Records from a dataset
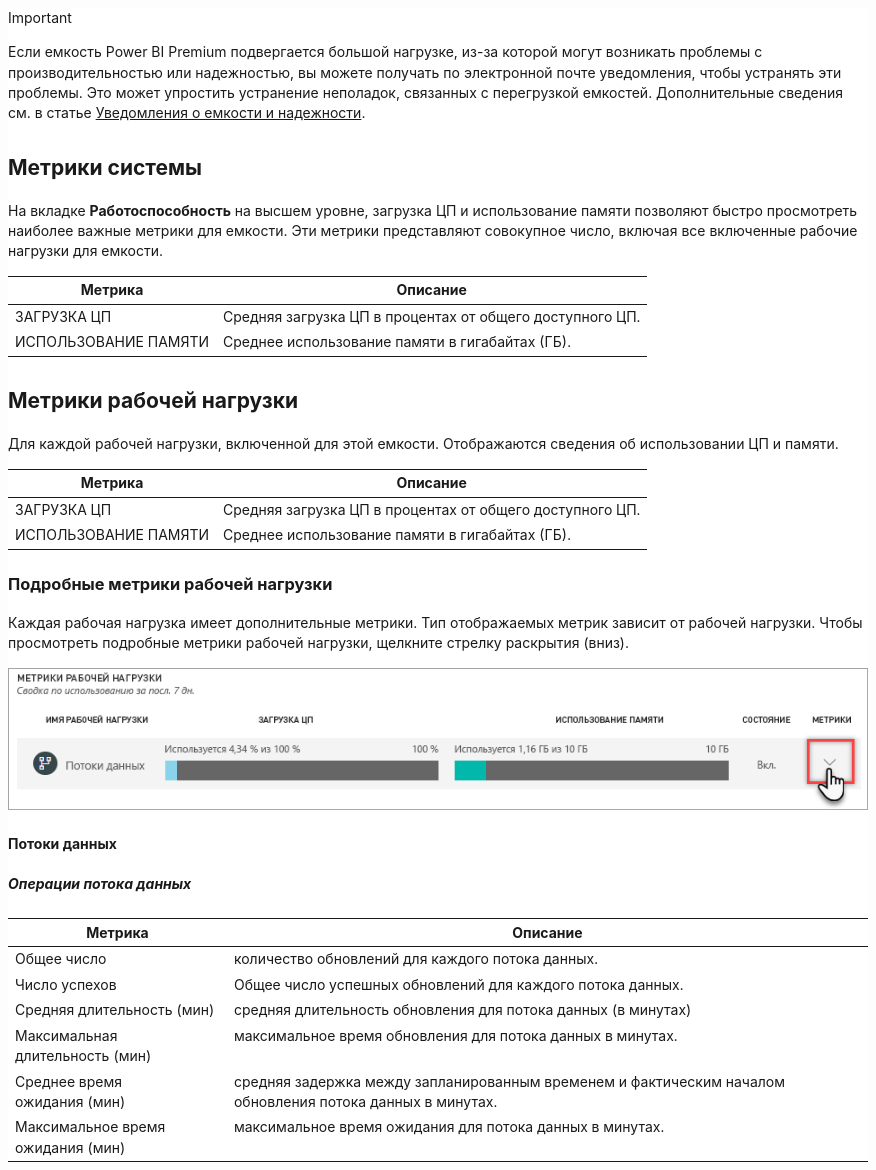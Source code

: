 > [!IMPORTANT]
> Если емкость Power BI Premium подвергается большой нагрузке, из-за которой могут возникать проблемы с производительностью или надежностью, вы можете получать по электронной почте уведомления, чтобы устранять эти проблемы. Это может упростить устранение неполадок, связанных с перегрузкой емкостей. Дополнительные сведения см. в статье [Уведомления о емкости и надежности](service-interruption-notifications.md#capacity-and-reliability-notifications).


## <a name="system-metrics"></a>Метрики системы

На вкладке **Работоспособность** на высшем уровне, загрузка ЦП и использование памяти позволяют быстро просмотреть наиболее важные метрики для емкости. Эти метрики представляют совокупное число, включая все включенные рабочие нагрузки для емкости.

| **Метрика** | **Описание** |
| --- | --- |
| ЗАГРУЗКА ЦП | Средняя загрузка ЦП в процентах от общего доступного ЦП. |
| ИСПОЛЬЗОВАНИЕ ПАМЯТИ | Среднее использование памяти в гигабайтах (ГБ).|

## <a name="workload-metrics"></a>Метрики рабочей нагрузки

Для каждой рабочей нагрузки, включенной для этой емкости. Отображаются сведения об использовании ЦП и памяти.

| **Метрика** | **Описание** |
| --- | --- |
| ЗАГРУЗКА ЦП | Средняя загрузка ЦП в процентах от общего доступного ЦП. |
| ИСПОЛЬЗОВАНИЕ ПАМЯТИ | Среднее использование памяти в гигабайтах (ГБ).|

### <a name="detailed-workload-metrics"></a>Подробные метрики рабочей нагрузки

Каждая рабочая нагрузка имеет дополнительные метрики. Тип отображаемых метрик зависит от рабочей нагрузки. Чтобы просмотреть подробные метрики рабочей нагрузки, щелкните стрелку раскрытия (вниз).

![Развертывание работоспособности рабочей нагрузки](media/service-admin-premium-monitor-portal/admin-portal-health-expand.png)

#### <a name="dataflows"></a>Потоки данных

##### <a name="dataflow-operations"></a>Операции потока данных

| **Метрика** | **Описание** |
| --- | --- |
| Общее число | количество обновлений для каждого потока данных. |
| Число успехов | Общее число успешных обновлений для каждого потока данных.|
| Средняя длительность (мин) | средняя длительность обновления для потока данных (в минутах) |
| Максимальная длительность (мин) | максимальное время обновления для потока данных в минутах. |
| Среднее время ожидания (мин) | средняя задержка между запланированным временем и фактическим началом обновления потока данных в минутах. |
| Максимальное время ожидания (мин) | максимальное время ожидания для потока данных в минутах.  |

▶ [INSTRUCTIONS TO FOLLOW]: Whatever lies between the line containing "для потока данных в минутах. |" and the final line above, both included, must be returned exactly.

▶ [WRITTEN ANSWER]:
| Максимальная длительность (мин) | максимальное время обновления для потока данных в минутах. |
| Среднее время ожидания (мин) | средняя задержка между запланированным временем и фактическим началом обновления потока данных в минутах. |
| Максимальное время ожидания (мин) | максимальное время ожидания для потока данных в минутах.  |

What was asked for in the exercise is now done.